Noch befinden wir uns im Jahr 2020. Aber damit wir nicht schneller als es uns lieb sein wird in diesen unvorstellbaren Zustand einer totalkonformistischen „Attrappengesellschaft“ (Albert Camus) hineingeraten, stehen die Poetischen Quellen in ihrer 19. Ausgabe, unter dem Motto „Literatur und Widerstand“. Dabei besteht die Herausforderung an die zeitgenössiche Literatur darin, sich nicht in den Dienst einer vorformulierten Wirklichkeit stellen zu lassen, sondern sich ihres innewohnenden dissidentischen Charakters, ihrem „Ethos des Widerstands“ (Imre Kertész), bewusst zu sein. Mit Vertrauen in ihre prophetische Unzeitgemäßheit muss Literatur ein trotziges „Dennoch“ bleiben, das allein im Dienst der Suche nach Wahrheit steht und zwar in völliger Hingabe „an den Einzelnen, an sein Recht, Individuum zu sein, und ebenso an seine Schicksalsgemeinschaft mit der gesamten Menschheit“, wie David Grossman es 2010 bei der Friedenspreisverleihung in der Frankfurter Paulskirche zum Ausdruck brachte.

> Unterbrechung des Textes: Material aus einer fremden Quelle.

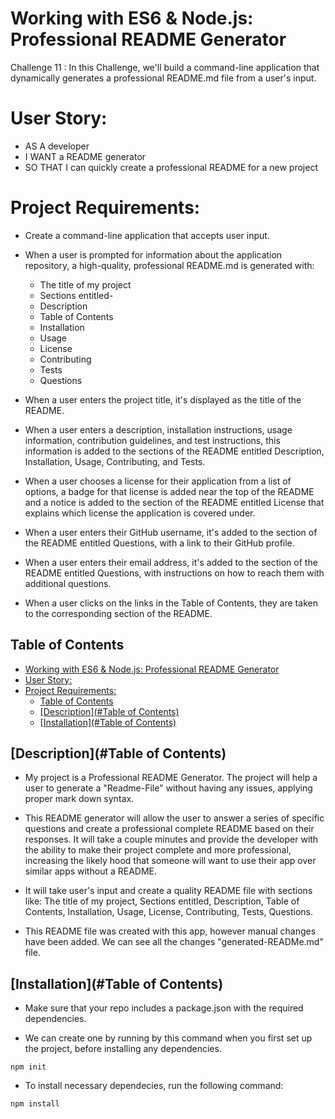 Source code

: # Working with ES6 & Node.js: Professional README Generator
Challenge 11 : In this Challenge, we'll build a command-line application that dynamically generates a professional README.md file from a user's input.

# User Story:
  * AS A developer
  * I WANT a README generator
  * SO THAT I can quickly create a professional README for a new project

# Project Requirements:
  * Create a command-line application that accepts user input.
  
  * When a user is prompted for information about the application repository, a high-quality, professional README.md is generated with:
    * The title of my project
    * Sections entitled-
    * Description
    * Table of Contents
    * Installation
    * Usage
    * License
    * Contributing
    * Tests
    * Questions
  
  * When a user enters the project title, it's displayed as the title of the README.
  
  * When a user enters a description, installation instructions, usage information, contribution guidelines, and test instructions, this information is added to the sections of the README entitled Description, Installation, Usage, Contributing, and Tests.
  
  * When a user chooses a license for their application from a list of options, a badge for that license is added near the top of the README and a notice is added to the section of the README entitled License that explains which license the application is covered under.
  
  * When a user enters their GitHub username, it's added to the section of the README entitled Questions, with a link to their GitHub profile.
  
  * When a user enters their email address, it's added to the section of the README entitled Questions, with instructions on how to reach them with additional questions.
  
  * When a user clicks on the links in the Table of Contents, they are taken to the corresponding section of the README.     

## Table of Contents

- [Working with ES6 \& Node.js: Professional README Generator](#working-with-es6--nodejs-professional-readme-generator)
- [User Story:](#user-story)
- [Project Requirements:](#project-requirements)
  - [Table of Contents](#table-of-contents)
  - [\[Description\](#Table of Contents)](#descriptiontable-of-contents)
  - [\[Installation\](#Table of Contents)](#installationtable-of-contents)
  
 ## [Description](#Table of Contents)
  * My project is a Professional README Generator. The project will help a user to generate a "Readme-File" without having any issues, applying proper mark down syntax.
  
  * This README generator will allow the user to answer a series of specific questions and create a professional complete README based on their responses. It will take a couple minutes and provide the developer with the ability to make their project complete and more professional, increasing the likely hood that someone will want to use their app over similar apps without a README.
  
  * It will take user's input and create a quality README file with sections like: The title of my project, Sections entitled, Description, Table of Contents, Installation, Usage, License, Contributing, Tests, Questions.
  
  * This README file was created with this app, however manual changes have been added. We can see all the changes "generated-READMe.md" file.

## [Installation](#Table of Contents)
  * Make sure that your repo includes a package.json with the required dependencies. 
  
  * We can create one by running by this command when you first set up the project, before installing any dependencies.
   ```
  npm init
  ```
  * To install necessary dependecies, run the following command:
  ```
  npm install
  ```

Wir brauchen die Literatur und den Widerstand, den sie uns aufzeigt, mehr denn je, um uns von der Aufrichtigkeit unseres Lebens zu überzeugen. Wir brauchen die Literatur aus diesem Grund als Atom des Widerstands gegen all das, was die Möglichkeit zur Aufrichtigkeit verneint. Eine Literatur, die zu solch einem Widerstand im Denken und in der Wahrnehmung herausfordert ist Hoffnung, und die möchten die Poetischen Quellen besonders in diesem Jahr vermitteln!